Ahead of the 2030 deadline, there are large gaps in the data on gender equality

Nepali miners unload sacks of coal near the village of Tila, Rolpa district, the heartland of Maoist insurgents in western Nepal, February 12, 2006. Aid agencies estimate at least 200,000 of Nepal's 26 million people are refugees. At least as many more have left their homes uncounted, many now living with relatives in crowded and impoverished cities or in slums. Millions have also been forced to head south to India in search of work, where they toil as labourers or household servants. Picture taken on February 12, 2006.  REUTERS/Desmond Boylan - GM1DRZALJQAA

Governments do not prioritise data collection on issues affecting girls and women. Image: REUTERS/Desmond Boylan

Emma Batha
Journalist, Thomson Reuters Foundation

World leaders who have pledged to end gender inequality by 2030 will miss the ambitious target if they do not accelerate efforts to plug "profound" data gaps, experts said ahead of launching a new gender index on Wednesday.

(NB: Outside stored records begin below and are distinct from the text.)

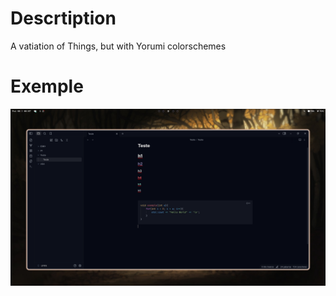 # Descrtiption
  A vatiation of Things, but with Yorumi colorschemes
# Exemple
![exemple](images/display.png)
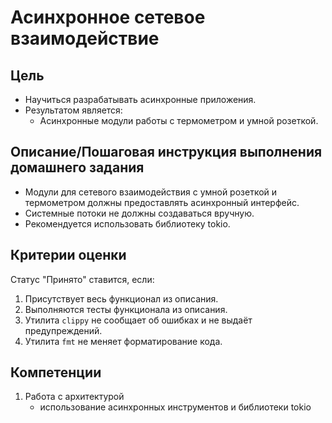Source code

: # Асинхронное сетевое взаимодействие

## Цель

- Научиться разрабатывать асинхронные приложения.
- Результатом является:
  - Асинхронные модули работы с термометром и умной розеткой.

## Описание/Пошаговая инструкция выполнения домашнего задания

- Модули для сетевого взаимодействия с умной розеткой и термометром должны предоставлять асинхронный интерфейс.
- Системные потоки не должны создаваться вручную.
- Рекомендуется использовать библиотеку tokio.

## Критерии оценки

Статус "Принято" ставится, если:

1. Присутствует весь функционал из описания.
2. Выполняются тесты функционала из описания.
3. Утилита `clippy` не сообщает об ошибках и не выдаёт предупреждений.
4. Утилита `fmt` не меняет форматирование кода.

## Компетенции

1. Работа с архитектурой
   - использование асинхронных инструментов и библиотеки tokio
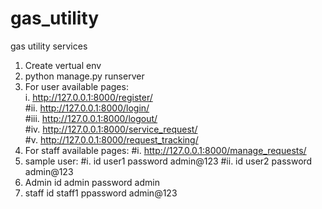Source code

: # gas_utility
gas utility services 
1. Create vertual env
2. python manage.py runserver
3. For user available pages:<br />
   i. http://127.0.0.1:8000/register/ <br />
   #ii. http://127.0.0.1:8000/login/<br />
   #iii. http://127.0.0.1:8000/logout/<br />
   #iv. http://127.0.0.1:8000/service_request/ <br />
   #v.  http://127.0.0.1:8000/request_tracking/ <br />
4. For staff available pages:
   #i. http://127.0.0.1:8000/manage_requests/
5. sample user:
   #i. id user1  password admin@123
   #ii. id user2 password admin@123
6. Admin id admin password admin
7. staff id staff1 ppassword admin@123
   
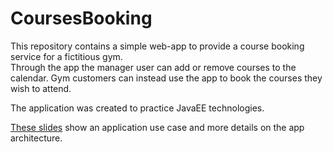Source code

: # CoursesBooking

This repository contains a simple web-app to provide a course booking service for a fictitious gym.  
Through the app the manager user can add or remove courses to the calendar. Gym customers can instead use the app to book the courses they wish to attend.

The application was created to practice JavaEE technologies.

[These slides](https://github.com/MaurizioPulizzi/CoursesBooking/blob/main/documentation/presentation.pdf) show an application use case and more details on the app architecture.
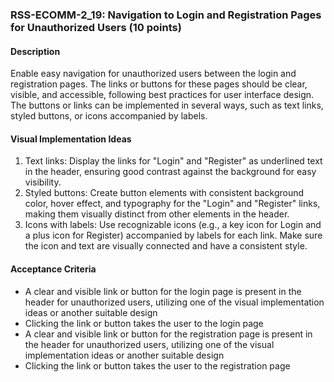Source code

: ### RSS-ECOMM-2_19: Navigation to Login and Registration Pages for Unauthorized Users (10 points)

#### Description
Enable easy navigation for unauthorized users between the login and registration pages. The links or buttons for these pages should be clear, visible, and accessible, following best practices for user interface design. The buttons or links can be implemented in several ways, such as text links, styled buttons, or icons accompanied by labels.

#### Visual Implementation Ideas
1. Text links: Display the links for "Login" and "Register" as underlined text in the header, ensuring good contrast against the background for easy visibility.
2. Styled buttons: Create button elements with consistent background color, hover effect, and typography for the "Login" and "Register" links, making them visually distinct from other elements in the header.
3. Icons with labels: Use recognizable icons (e.g., a key icon for Login and a plus icon for Register) accompanied by labels for each link. Make sure the icon and text are visually connected and have a consistent style.

#### Acceptance Criteria
- A clear and visible link or button for the login page is present in the header for unauthorized users, utilizing one of the visual implementation ideas or another suitable design
- Clicking the link or button takes the user to the login page
- A clear and visible link or button for the registration page is present in the header for unauthorized users, utilizing one of the visual implementation ideas or another suitable design
- Clicking the link or button takes the user to the registration page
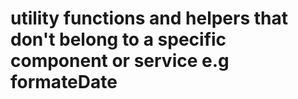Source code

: # utility functions and helpers that don't belong to a specific component or service e.g formateDate
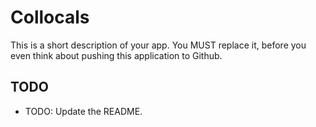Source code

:Collocals
=========

This is a short description of your app. You MUST replace it, before
you even think about pushing this application to Github.

## TODO

- TODO: Update the README.
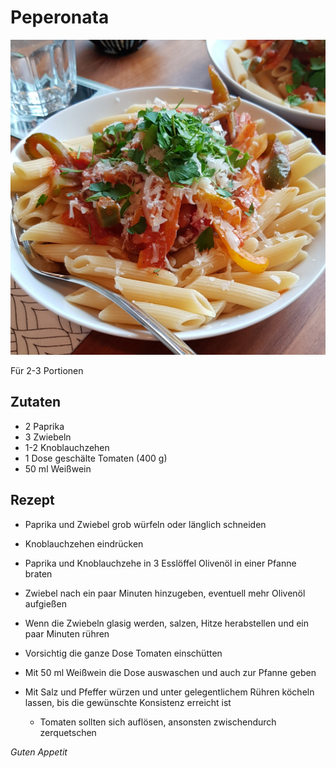 # Peperonata

![img](imgs/Peperonata.jpg)

Für 2-3 Portionen

## Zutaten
- 2 Paprika
- 3 Zwiebeln
- 1-2 Knoblauchzehen
- 1 Dose geschälte Tomaten (400 g)
- 50 ml Weißwein

## Rezept
- Paprika und Zwiebel grob würfeln oder länglich schneiden

- Knoblauchzehen eindrücken

- Paprika und Knoblauchzehe in 3 Esslöffel Olivenöl in einer Pfanne braten

- Zwiebel nach ein paar Minuten hinzugeben, eventuell mehr Olivenöl aufgießen

- Wenn die Zwiebeln glasig werden, salzen, Hitze herabstellen und ein paar Minuten rühren

- Vorsichtig die ganze Dose Tomaten einschütten

- Mit 50 ml Weißwein die Dose auswaschen und auch zur Pfanne geben

- Mit Salz und Pfeffer würzen und unter gelegentlichem Rühren köcheln lassen, bis die gewünschte Konsistenz erreicht ist
  - Tomaten sollten sich auflösen, ansonsten zwischendurch zerquetschen

*Guten Appetit*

Global partnership Equal Measures 2030, which is overseeing the index, said data had the power to hold governments to account, highlight hidden issues and change laws, policies and budget decisions.

"Data saves lives," Equal Measures director Alison Holder told the Thomson Reuters Foundation. "It captures the attention of policy makers and focuses their efforts on the right issues."

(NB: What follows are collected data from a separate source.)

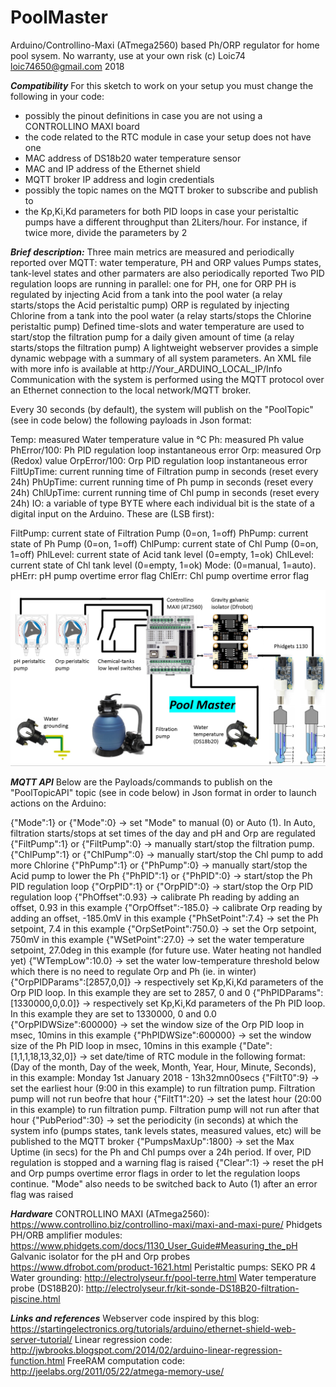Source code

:# PoolMaster

Arduino/Controllino-Maxi (ATmega2560) based Ph/ORP regulator for home pool sysem. No warranty, use at your own risk
(c) Loic74 <loic74650@gmail.com> 2018

***Compatibility***
For this sketch to work on your setup you must change the following in your code:
- possibly the pinout definitions in case you are not using a CONTROLLINO MAXI board
- the code related to the RTC module in case your setup does not have one
- MAC address of DS18b20 water temperature sensor
- MAC and IP address of the Ethernet shield
- MQTT broker IP address and login credentials
- possibly the topic names on the MQTT broker to subscribe and publish to
- the Kp,Ki,Kd parameters for both PID loops in case your peristaltic pumps have a different throughput than 2Liters/hour. For instance, if twice more, divide the parameters by 2

***Brief description:***
Three main metrics are measured and periodically reported over MQTT: water temperature, PH and ORP values
Pumps states, tank-level states and other parmaters are also periodically reported
Two PID regulation loops are running in parallel: one for PH, one for ORP
PH is regulated by injecting Acid from a tank into the pool water (a relay starts/stops the Acid peristaltic pump)
ORP is regulated by injecting Chlorine from a tank into the pool water (a relay starts/stops the Chlorine peristaltic pump)
Defined time-slots and water temperature are used to start/stop the filtration pump for a daily given amount of time (a relay starts/stops the filtration pump) 
A lightweight webserver provides a simple dynamic webpage with a summary of all system parameters. An XML file with more info is available at http://Your_ARDUINO_LOCAL_IP/Info
Communication with the system is performed using the MQTT protocol over an Ethernet connection to the local network/MQTT broker.

Every 30 seconds (by default), the system will publish on the "PoolTopic" (see in code below) the following payloads in Json format:

Temp: measured Water temperature value in °C
Ph: measured Ph value
PhError/100: Ph PID regulation loop instantaneous error
Orp: measured Orp (Redox) value
OrpError/100: Orp PID regulation loop instantaneous error 
FiltUpTime: current running time of Filtration pump in seconds (reset every 24h)
PhUpTime: current running time of Ph pump in seconds (reset every 24h)
ChlUpTime: current running time of Chl pump in seconds (reset every 24h)
IO: a variable of type BYTE where each individual bit is the state of a digital input on the Arduino. These are (LSB first):

FiltPump: current state of Filtration Pump (0=on, 1=off)
PhPump: current state of Ph Pump (0=on, 1=off)
ChlPump: current state of Chl Pump (0=on, 1=off)
PhlLevel: current state of Acid tank level (0=empty, 1=ok)
ChlLevel: current state of Chl tank level (0=empty, 1=ok)
Mode: (0=manual, 1=auto). 
pHErr: pH pump overtime error flag
ChlErr: Chl pump overtime error flag

<p align="center">
  <img src="/docs/PoolMaster.jpg" width="602" title="Overview">
</p>
   
***MQTT API***
Below are the Payloads/commands to publish on the "PoolTopicAPI" topic (see in code below) in Json format in order to launch actions on the Arduino:

{"Mode":1} or {"Mode":0}         -> set "Mode" to manual (0) or Auto (1). In Auto, filtration starts/stops at set times of the day and pH and Orp are regulated 
{"FiltPump":1} or {"FiltPump":0} -> manually start/stop the filtration pump. 
{"ChlPump":1} or {"ChlPump":0}   -> manually start/stop the Chl pump to add more Chlorine
{"PhPump":1} or {"PhPump":0}     -> manually start/stop the Acid pump to lower the Ph
{"PhPID":1} or {"PhPID":0}       -> start/stop the Ph PID regulation loop
{"OrpPID":1} or {"OrpPID":0}     -> start/stop the Orp PID regulation loop
{"PhOffset":0.93}                -> calibrate Ph reading by adding an offset, 0.93 in this example
{"OrpOffset":-185.0}             -> calibrate Orp reading by adding an offset, -185.0mV in this example
{"PhSetPoint":7.4}               -> set the Ph setpoint, 7.4 in this example
{"OrpSetPoint":750.0}            -> set the Orp setpoint, 750mV in this example
{"WSetPoint":27.0}               -> set the water temperature setpoint, 27.0deg in this example (for future use. Water heating not handled yet)
{"WTempLow":10.0}                -> set the water low-temperature threshold below which there is no need to regulate Orp and Ph (ie. in winter)
{"OrpPIDParams":[2857,0,0]}      -> respectively set Kp,Ki,Kd parameters of the Orp PID loop. In this example they are set to 2857, 0 and 0
{"PhPIDParams":[1330000,0,0.0]}  -> respectively set Kp,Ki,Kd parameters of the Ph PID loop. In this example they are set to 1330000, 0 and 0.0
{"OrpPIDWSize":600000}           -> set the window size of the Orp PID loop in msec, 10mins in this example
{"PhPIDWSize":600000}            -> set the window size of the Ph PID loop in msec, 10mins in this example
{"Date":[1,1,1,18,13,32,0]}      -> set date/time of RTC module in the following format: (Day of the month, Day of the week, Month, Year, Hour, Minute, Seconds), in this example: Monday 1st January 2018 - 13h32mn00secs
{"FiltT0":9}                     -> set the earliest hour (9:00 in this example) to run filtration pump. Filtration pump will not run beofre that hour
{"FiltT1":20}                    -> set the latest hour (20:00 in this example) to run filtration pump. Filtration pump will not run after that hour
{"PubPeriod":30}                 -> set the periodicity (in seconds) at which the system info (pumps states, tank levels states, measured values, etc) will be published to the MQTT broker
{"PumpsMaxUp":1800}              -> set the Max Uptime (in secs) for the Ph and Chl pumps over a 24h period. If over, PID regulation is stopped and a warning flag is raised
{"Clear":1}                      -> reset the pH and Orp pumps overtime error flags in order to let the regulation loops continue. "Mode" also needs to be switched back to Auto (1) after an error flag was raised


***Hardware***
CONTROLLINO MAXI (ATmega2560): https://www.controllino.biz/controllino-maxi/maxi-and-maxi-pure/
Phidgets PH/ORB amplifier modules: https://www.phidgets.com/docs/1130_User_Guide#Measuring_the_pH
Galvanic isolator for the pH and Orp probes https://www.dfrobot.com/product-1621.html
Peristaltic pumps: SEKO PR 4
Water grounding: http://electrolyseur.fr/pool-terre.html
Water temperature probe (DS18B20): http://electrolyseur.fr/kit-sonde-DS18B20-filtration-piscine.html


***Links and references***
Webserver code inspired by this blog: https://startingelectronics.org/tutorials/arduino/ethernet-shield-web-server-tutorial/
Linear regression code: http://jwbrooks.blogspot.com/2014/02/arduino-linear-regression-function.html
FreeRAM computation code: http://jeelabs.org/2011/05/22/atmega-memory-use/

But she said a survey of more than 600 experts from 50 countries showed most believed that governments did not prioritise data collection on issues affecting girls and women.

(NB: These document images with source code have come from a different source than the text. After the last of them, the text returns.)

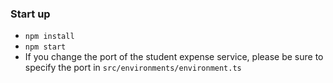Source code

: ### Start up
- `npm install`
- `npm start`
- If you change the port of the student expense service, please be sure to specify the port in `src/environments/environment.ts`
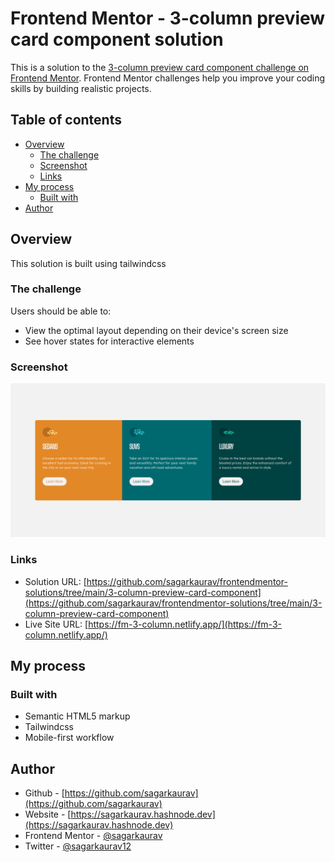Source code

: # Frontend Mentor - 3-column preview card component solution

This is a solution to the [3-column preview card component challenge on Frontend Mentor](https://www.frontendmentor.io/challenges/3column-preview-card-component-pH92eAR2-). Frontend Mentor challenges help you improve your coding skills by building realistic projects. 

## Table of contents

- [Overview](#overview)
  - [The challenge](#the-challenge)
  - [Screenshot](#screenshot)
  - [Links](#links)
- [My process](#my-process)
  - [Built with](#built-with)
- [Author](#author)


## Overview

This solution is built using tailwindcss

### The challenge

Users should be able to:

- View the optimal layout depending on their device's screen size
- See hover states for interactive elements

### Screenshot

![](./screenshot.png)

### Links

- Solution URL: [https://github.com/sagarkaurav/frontendmentor-solutions/tree/main/3-column-preview-card-component](https://github.com/sagarkaurav/frontendmentor-solutions/tree/main/3-column-preview-card-component)
- Live Site URL: [https://fm-3-column.netlify.app/](https://fm-3-column.netlify.app/)

## My process

### Built with

- Semantic HTML5 markup
- Tailwindcss
- Mobile-first workflow

## Author
- Github - [https://github.com/sagarkaurav](https://github.com/sagarkaurav)
- Website - [https://sagarkaurav.hashnode.dev](https://sagarkaurav.hashnode.dev)
- Frontend Mentor - [@sagarkaurav](https://www.frontendmentor.io/profile/sagarkaurav)
- Twitter - [@sagarkaurav12](https://www.twitter.com/sagarkaurav12)

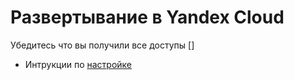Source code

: # Развертывание в Yandex Cloud
Убедитесь что вы получили все доступы []
* Интрукции по [настройке](https://disk.yandex.ru/i/QDZGXUP7aG3KOw)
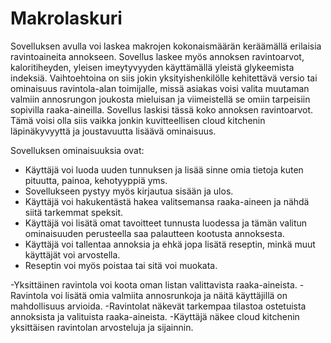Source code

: # Makrolaskuri
Sovelluksen avulla voi laskea makrojen kokonaismäärän keräämällä erilaisia ravintoaineita annokseen. Sovellus laskee myös annoksen ravintoarvot, kaloritiheyden, yleisen imeytyvyyden käyttämällä yleistä glykeemista indeksiä. Vaihtoehtoina on siis jokin yksityishenkilölle kehitettävä versio tai ominaisuus ravintola-alan toimijalle, missä asiakas voisi valita muutaman valmiin annosrungon joukosta mieluisan ja viimeistellä se omiin tarpeisiin sopivilla raaka-aineilla. Sovellus laskisi tässä koko annoksen ravintoarvot. Tämä voisi olla siis vaikka jonkin kuvitteellisen cloud kitchenin läpinäkyvyyttä ja joustavuutta lisäävä ominaisuus.

Sovelluksen ominaisuuksia ovat:

- Käyttäjä voi luoda uuden tunnuksen ja lisää sinne omia tietoja kuten pituutta, painoa, kehotyyppiä yms. 
- Sovellukseen pystyy myös kirjautua sisään ja ulos.
- Käyttäjä voi hakukentästä hakea valitsemansa raaka-aineen ja nähdä siitä tarkemmat speksit.
- Käyttäjä voi lisätä omat tavoitteet tunnusta luodessa ja tämän valitun ominaisuuden perusteella saa palautteen kootusta annoksesta.
- Käyttäjä voi tallentaa annoksia ja ehkä jopa lisätä reseptin, minkä muut käyttäjät voi arvostella. 
- Reseptin voi myös poistaa tai sitä voi muokata.

-Yksittäinen ravintola voi koota oman listan valittavista raaka-aineista.
-Ravintola voi lisätä omia valmiita annosrunkoja ja näitä käyttäjillä on mahdollisuus arvioida.
-Ravintolat näkevät tarkempaa tilastoa ostetuista annoksista ja valituista raaka-aineista.
-Käyttäjä näkee cloud kitchenin yksittäisen ravintolan arvosteluja ja sijainnin.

World leaders agreed in 2015 on 17 Sustainable Development Goals (SDGs) aimed at helping everyone live healthier, more prosperous lives on a cleaner planet.

The SDG Gender Index, which aims to measure whether the world is on track to meet its promises to achieve gender equality, includes data on poverty, health, education, employment, violence, taxation and climate change.

Holder said results for the first countries covered by the index – Colombia, El Salvador, India, Indonesia, Kenya and Senegal – showed a mixed picture.

"Every country has major gender equality challenges they are grappling with. This is why we need a new index to measure and track performance," she added.

Senegal scored well on political representation with 42 percent of parliamentary seats held by women compared to 12 percent in India.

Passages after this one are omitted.